Remove Old Versions of Java and Flash
Part of a holistic approach to workstation security includes keeping your applications up-to-date. I’ve long recommended using Secunia’s Software Inspector to determine if you are using insecure versions of software. If it detects an insecure version of software it will provide you with a direct link to the updated package, unfortunately this may not be enough.
For some reasons to major software vendors, Sun Microsystems and Adobe, don’t see the need to remove old versions of their software through the updated package. This is as unbelievable as it is unacceptable. Specifically I’m speaking of the Sun Java and Adobe Flash applications.

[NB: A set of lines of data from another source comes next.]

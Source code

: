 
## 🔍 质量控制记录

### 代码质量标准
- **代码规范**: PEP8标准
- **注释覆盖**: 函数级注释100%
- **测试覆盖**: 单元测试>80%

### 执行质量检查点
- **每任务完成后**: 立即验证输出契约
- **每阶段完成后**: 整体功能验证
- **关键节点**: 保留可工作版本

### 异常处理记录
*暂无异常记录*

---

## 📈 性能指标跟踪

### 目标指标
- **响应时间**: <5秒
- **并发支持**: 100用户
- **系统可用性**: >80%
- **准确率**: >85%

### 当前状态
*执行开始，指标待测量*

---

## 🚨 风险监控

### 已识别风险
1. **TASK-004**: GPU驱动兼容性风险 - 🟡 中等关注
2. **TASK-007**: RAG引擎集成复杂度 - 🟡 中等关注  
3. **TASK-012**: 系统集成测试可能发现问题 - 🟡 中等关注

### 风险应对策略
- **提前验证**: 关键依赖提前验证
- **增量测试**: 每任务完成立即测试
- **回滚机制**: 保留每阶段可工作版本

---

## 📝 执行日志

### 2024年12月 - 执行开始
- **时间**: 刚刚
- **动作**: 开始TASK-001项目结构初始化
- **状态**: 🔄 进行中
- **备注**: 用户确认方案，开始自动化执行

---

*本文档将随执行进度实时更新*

Java – You can install the latest version of Java and it will not remove the old version. Not only does this lead to a false sense of security since older versions of Java can be specficially called it is also a waste of disk space. Each version of Java is 100Mb+ and I routinely see 3 versions on a system. So prior to installing the updated Java package make sure you remove the old version via “Add or Remove Programs”.
Flash – Same song second verse. Flash is a program found on almost every computer but may not be listed as a standalone application, this can make removing Adobe Flash can be a bit trickier. If Flash does show up in Add/Remove then simple uninstall prior to installing the new version. If it doesn’t you can download Adobe’s Flash Uninstaller to do the job for you. Make sure you close all web browsers, chat clients, etc… prior to running the Uninstaller. If you are extra paranoid Go to C:WINDOWSSystem32MacromediaFlash (or equivalent path for your Windows installation) and delete all .ocx files.
The goal is to ensure that Secunia’s Software Inspector detects only the latest patched versions of applications.
Adobe… Sun… Fix this please.